=== AIM OF THE EXERCISE ===
The response should hold each line from the entries below where "Infusion" is found.

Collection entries
==*==

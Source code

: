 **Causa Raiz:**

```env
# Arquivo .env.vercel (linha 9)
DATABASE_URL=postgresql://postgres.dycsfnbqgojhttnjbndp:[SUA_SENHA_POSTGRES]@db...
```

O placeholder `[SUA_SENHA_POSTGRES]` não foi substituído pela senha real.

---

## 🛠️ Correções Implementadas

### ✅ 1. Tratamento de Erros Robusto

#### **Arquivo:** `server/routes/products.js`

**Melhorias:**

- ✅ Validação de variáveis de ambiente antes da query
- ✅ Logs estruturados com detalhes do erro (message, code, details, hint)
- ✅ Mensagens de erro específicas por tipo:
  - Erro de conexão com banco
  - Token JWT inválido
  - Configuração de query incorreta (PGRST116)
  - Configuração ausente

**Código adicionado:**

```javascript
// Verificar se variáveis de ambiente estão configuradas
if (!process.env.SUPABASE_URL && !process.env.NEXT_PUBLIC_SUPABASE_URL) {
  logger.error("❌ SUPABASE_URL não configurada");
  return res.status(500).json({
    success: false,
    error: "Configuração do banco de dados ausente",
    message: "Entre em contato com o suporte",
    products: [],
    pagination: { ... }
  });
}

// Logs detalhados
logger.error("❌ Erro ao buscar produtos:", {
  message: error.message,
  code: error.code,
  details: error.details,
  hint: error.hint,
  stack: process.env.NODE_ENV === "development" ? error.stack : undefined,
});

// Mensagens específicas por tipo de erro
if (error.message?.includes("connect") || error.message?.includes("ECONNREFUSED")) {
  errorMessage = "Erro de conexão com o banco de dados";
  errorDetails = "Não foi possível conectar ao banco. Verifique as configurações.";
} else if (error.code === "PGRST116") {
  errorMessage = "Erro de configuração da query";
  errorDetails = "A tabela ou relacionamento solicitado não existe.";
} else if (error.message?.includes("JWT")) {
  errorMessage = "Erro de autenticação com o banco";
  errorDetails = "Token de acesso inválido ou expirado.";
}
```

==*==

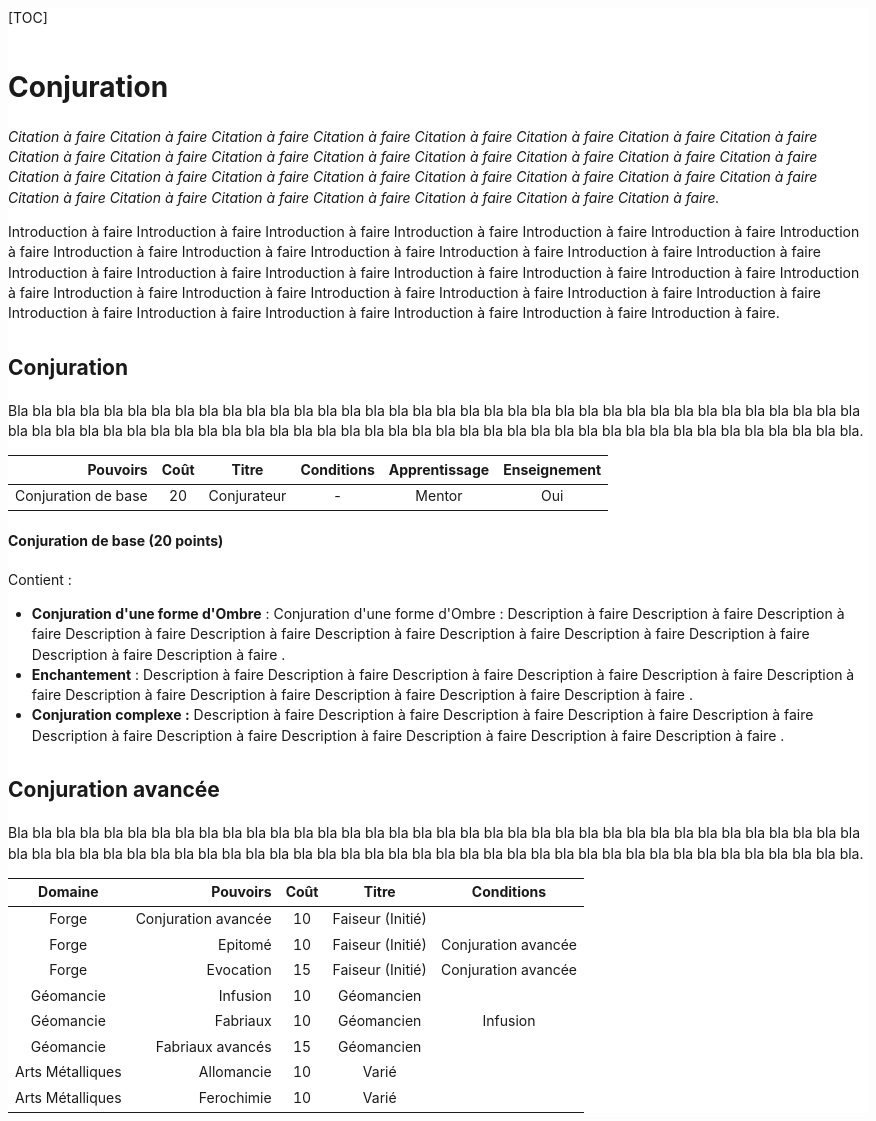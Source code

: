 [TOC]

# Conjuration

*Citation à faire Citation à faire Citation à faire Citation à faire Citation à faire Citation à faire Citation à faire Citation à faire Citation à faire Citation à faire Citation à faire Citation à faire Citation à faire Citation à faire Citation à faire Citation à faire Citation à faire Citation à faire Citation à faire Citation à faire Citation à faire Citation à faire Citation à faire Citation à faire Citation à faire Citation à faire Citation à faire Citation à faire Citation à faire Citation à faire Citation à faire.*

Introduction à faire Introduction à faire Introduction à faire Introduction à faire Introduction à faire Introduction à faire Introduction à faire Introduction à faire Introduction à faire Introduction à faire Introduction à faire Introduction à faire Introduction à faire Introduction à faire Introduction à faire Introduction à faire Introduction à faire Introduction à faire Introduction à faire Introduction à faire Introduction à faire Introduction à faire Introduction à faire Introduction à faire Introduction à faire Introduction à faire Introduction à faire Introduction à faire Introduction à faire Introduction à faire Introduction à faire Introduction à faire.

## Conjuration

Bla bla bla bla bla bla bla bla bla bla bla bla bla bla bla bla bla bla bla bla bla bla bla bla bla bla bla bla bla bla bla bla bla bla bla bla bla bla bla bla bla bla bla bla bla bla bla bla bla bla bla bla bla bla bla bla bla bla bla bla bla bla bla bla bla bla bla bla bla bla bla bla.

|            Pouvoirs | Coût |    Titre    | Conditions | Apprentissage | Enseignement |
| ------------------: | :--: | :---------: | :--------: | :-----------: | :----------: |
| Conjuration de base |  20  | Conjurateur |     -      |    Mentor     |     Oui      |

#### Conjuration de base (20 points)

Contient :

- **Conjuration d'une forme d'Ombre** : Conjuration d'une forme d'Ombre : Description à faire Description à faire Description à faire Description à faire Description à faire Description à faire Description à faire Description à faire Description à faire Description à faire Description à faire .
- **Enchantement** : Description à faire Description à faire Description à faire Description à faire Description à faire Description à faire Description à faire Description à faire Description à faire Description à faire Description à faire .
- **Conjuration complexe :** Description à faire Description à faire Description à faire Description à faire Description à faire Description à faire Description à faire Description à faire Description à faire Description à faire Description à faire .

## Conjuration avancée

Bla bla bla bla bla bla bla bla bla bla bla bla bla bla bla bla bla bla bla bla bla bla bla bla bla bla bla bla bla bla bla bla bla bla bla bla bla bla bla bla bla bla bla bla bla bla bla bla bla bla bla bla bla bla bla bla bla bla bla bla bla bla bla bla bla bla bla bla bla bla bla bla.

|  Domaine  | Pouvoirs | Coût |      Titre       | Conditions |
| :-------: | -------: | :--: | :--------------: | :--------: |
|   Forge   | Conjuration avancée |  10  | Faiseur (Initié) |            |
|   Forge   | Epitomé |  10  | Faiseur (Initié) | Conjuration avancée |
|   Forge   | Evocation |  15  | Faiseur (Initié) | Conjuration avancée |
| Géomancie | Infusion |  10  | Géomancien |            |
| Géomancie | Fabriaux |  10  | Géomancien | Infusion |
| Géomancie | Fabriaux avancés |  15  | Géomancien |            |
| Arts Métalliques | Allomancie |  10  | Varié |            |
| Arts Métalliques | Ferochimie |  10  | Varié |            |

==*==

=== RESPONSE FOR THIS EXERCISE ===
| Géomancie | Infusion |  10  | Géomancien |            |
| Géomancie | Fabriaux |  10  | Géomancien | Infusion |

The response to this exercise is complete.